## EXERCISE PROMPT
The answer must consist of every line below that contains the word "fidelity".

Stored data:
# # #

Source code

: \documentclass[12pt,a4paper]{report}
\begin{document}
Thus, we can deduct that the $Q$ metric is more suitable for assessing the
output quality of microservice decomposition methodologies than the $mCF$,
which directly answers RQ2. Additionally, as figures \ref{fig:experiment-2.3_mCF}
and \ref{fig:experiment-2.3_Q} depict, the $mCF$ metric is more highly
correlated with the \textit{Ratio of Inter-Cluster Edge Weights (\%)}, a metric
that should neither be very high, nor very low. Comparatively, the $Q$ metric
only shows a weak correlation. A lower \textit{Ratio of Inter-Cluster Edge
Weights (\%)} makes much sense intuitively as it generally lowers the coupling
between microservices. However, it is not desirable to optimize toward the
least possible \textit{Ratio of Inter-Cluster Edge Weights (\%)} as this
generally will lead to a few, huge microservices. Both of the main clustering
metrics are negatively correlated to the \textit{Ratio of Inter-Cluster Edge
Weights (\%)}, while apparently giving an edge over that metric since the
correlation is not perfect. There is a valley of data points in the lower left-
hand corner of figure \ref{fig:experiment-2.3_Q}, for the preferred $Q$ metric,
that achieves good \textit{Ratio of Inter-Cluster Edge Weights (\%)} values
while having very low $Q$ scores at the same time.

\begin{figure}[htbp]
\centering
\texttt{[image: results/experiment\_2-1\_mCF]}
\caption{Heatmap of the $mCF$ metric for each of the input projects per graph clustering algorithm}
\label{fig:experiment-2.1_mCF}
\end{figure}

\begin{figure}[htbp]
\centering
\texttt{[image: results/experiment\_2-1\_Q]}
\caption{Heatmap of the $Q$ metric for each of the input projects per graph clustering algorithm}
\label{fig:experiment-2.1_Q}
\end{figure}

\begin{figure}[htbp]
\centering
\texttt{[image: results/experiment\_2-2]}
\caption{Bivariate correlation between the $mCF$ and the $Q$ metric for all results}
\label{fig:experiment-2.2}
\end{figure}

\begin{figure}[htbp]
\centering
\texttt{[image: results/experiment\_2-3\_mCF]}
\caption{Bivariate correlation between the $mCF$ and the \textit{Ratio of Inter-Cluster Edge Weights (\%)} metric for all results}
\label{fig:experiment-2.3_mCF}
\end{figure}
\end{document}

# # #

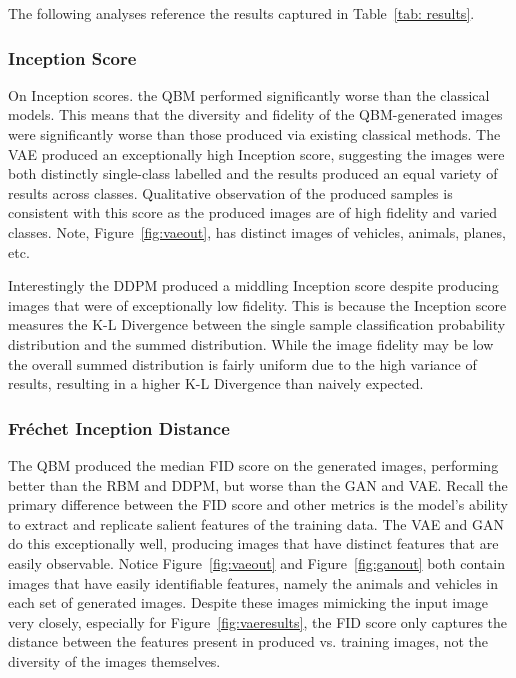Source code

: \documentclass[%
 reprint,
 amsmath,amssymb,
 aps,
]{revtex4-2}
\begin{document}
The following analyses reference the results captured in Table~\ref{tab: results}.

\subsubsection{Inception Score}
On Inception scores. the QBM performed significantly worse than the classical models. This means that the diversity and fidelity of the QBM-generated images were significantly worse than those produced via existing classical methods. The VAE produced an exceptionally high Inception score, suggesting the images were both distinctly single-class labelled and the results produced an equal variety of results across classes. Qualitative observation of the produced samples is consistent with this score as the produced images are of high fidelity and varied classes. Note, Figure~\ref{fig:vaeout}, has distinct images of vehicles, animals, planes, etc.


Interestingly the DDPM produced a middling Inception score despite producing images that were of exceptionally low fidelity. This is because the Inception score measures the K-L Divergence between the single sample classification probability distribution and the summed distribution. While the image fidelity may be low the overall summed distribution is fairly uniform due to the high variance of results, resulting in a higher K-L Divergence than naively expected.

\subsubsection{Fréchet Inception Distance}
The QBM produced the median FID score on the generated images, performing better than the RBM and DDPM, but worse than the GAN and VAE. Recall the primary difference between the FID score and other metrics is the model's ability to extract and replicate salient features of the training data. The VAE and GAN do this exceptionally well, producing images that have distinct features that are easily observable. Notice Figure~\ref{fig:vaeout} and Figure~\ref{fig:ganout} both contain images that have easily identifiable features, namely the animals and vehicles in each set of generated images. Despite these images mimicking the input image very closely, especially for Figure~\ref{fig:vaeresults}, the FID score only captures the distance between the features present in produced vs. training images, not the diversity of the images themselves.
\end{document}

# # #

## SOLUTION TO THIS TASK
On Inception scores. the QBM performed significantly worse than the classical models. This means that the diversity and fidelity of the QBM-generated images were significantly worse than those produced via existing classical methods. The VAE produced an exceptionally high Inception score, suggesting the images were both distinctly single-class labelled and the results produced an equal variety of results across classes. Qualitative observation of the produced samples is consistent with this score as the produced images are of high fidelity and varied classes. Note, Figure~\ref{fig:vaeout}, has distinct images of vehicles, animals, planes, etc.
Interestingly the DDPM produced a middling Inception score despite producing images that were of exceptionally low fidelity. This is because the Inception score measures the K-L Divergence between the single sample classification probability distribution and the summed distribution. While the image fidelity may be low the overall summed distribution is fairly uniform due to the high variance of results, resulting in a higher K-L Divergence than naively expected.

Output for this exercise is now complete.